Provincial / State sides
- Years: Team / Apps / (Points)
- 1952–61: Orange Free State / 74
- Correct as of 19 July 2010

International career
- Years: Team / Apps / (Points)
- 1955–58: South Africa / 6 / (0)
- Correct as of 19 July 2010

= Coenraad Frederik Strydom =

South African rugby union player

Coenraad Frederik "Popeye" Strydom (25 January 1932 – 31 March 2001) was a South Africa national rugby union team player. In all, Strydom made six appearances for the Springboks between 1955 and 1958.

His rugby nickname, Popeye, was often cited together with other colourful nicknames such as those of Piston van Wyk, Klippies Kritzinger, and Hempies du Toit.

==Early life==
Strydom was born in Kareedouw, South Africa and educated at Grey College.

==Career==
He started playing provincial rugby with Orange Free State in 1952, and would later play for Eastern Province. Strydom also played baseball for these provinces.

Strydom made his international debut as a scrum-half for the Springboks against the British and Irish Lions in their 1955 tour. Strydom's sole appearance in the four-match series came in the third test match in Pretoria — a match that South Africa lost 9–6. His next appearance for the Springboks came on the 1956 tour of Australia and New Zealand. Strydom took part in the first two Tests of the tour, a pair of victories over Australia in Sydney and Brisbane.

After winning the two test series against Australia, the Springboks travelled to New Zealand to compete in four tests. Strydom was selected to play in the first test, which was won by the All Blacks at Carisbrook, Dunedin. He was not selected again until the fourth test in Auckland, at which point the All Blacks held a 2–1 series lead. New Zealand, in front of 61,240 at Eden Park, won the game 11–5 to take the series.

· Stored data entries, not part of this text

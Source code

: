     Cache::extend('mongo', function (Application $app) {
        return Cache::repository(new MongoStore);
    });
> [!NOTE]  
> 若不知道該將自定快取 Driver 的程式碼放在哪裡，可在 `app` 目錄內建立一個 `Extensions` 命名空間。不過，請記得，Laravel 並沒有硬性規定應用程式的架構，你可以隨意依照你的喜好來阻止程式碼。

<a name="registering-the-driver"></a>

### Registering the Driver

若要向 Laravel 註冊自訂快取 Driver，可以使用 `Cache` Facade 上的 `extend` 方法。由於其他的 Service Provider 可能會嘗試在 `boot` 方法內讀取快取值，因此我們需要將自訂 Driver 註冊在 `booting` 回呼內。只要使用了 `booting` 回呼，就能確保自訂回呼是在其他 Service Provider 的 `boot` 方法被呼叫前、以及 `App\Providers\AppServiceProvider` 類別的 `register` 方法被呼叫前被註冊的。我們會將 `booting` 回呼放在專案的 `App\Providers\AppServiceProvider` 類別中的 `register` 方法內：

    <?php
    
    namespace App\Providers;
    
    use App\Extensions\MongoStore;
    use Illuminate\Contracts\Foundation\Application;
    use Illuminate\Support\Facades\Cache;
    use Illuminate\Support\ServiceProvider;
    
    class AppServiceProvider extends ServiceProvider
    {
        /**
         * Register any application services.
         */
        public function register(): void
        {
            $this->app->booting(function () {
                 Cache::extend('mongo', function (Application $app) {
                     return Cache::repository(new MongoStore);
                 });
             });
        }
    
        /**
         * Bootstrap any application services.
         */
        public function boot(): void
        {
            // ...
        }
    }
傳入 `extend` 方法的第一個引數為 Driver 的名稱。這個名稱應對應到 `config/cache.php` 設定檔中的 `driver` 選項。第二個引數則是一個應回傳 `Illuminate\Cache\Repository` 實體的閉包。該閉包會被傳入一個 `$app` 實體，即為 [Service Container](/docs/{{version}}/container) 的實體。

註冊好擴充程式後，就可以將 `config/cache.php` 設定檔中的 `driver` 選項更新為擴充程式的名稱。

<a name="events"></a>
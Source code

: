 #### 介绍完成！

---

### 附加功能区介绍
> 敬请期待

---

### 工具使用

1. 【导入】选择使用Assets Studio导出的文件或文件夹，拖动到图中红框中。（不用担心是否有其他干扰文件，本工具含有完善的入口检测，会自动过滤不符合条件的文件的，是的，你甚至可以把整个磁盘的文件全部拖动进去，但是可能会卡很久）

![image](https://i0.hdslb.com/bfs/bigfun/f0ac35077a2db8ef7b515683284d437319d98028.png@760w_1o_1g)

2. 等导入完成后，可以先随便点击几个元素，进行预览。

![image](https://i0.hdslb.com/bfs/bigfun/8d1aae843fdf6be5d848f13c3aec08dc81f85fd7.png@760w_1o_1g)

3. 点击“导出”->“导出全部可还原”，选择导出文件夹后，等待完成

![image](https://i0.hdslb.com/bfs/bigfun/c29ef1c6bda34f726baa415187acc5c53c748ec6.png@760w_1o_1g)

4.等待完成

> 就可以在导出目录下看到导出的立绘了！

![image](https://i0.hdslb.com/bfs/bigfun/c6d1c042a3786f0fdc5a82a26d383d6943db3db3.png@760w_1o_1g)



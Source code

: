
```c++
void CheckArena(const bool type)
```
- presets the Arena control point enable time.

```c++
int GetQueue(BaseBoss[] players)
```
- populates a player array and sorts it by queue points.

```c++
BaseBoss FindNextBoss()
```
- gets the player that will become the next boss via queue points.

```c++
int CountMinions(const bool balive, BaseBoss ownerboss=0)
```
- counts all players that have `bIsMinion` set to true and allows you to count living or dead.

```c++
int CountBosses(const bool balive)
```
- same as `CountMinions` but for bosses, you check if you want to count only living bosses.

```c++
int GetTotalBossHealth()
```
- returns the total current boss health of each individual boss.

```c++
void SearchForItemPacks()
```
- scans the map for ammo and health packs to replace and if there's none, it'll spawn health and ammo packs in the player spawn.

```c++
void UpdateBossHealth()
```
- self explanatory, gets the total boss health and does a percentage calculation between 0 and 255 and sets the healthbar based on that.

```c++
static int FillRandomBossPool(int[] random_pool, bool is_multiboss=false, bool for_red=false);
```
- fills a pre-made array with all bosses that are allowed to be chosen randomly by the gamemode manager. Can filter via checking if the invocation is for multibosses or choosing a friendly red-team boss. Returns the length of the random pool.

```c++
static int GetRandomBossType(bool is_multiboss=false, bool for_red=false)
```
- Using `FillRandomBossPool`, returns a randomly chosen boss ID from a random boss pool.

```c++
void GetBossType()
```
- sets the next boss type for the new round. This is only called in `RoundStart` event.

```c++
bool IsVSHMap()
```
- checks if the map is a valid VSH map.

Strydom played his final match for South Africa in the first test of France's 1958 tour at Newlands Stadium, Cape Town. The game ended in a 3–3 draw.

==Personal==
Outside of rugby, Strydom worked as a building society clerk.

Strydom had a stroke in March 2001, after which he slipped into a coma. A few days later he died, at the age of 69, in Randburg. He was survived by his wife, June, and son, Anton.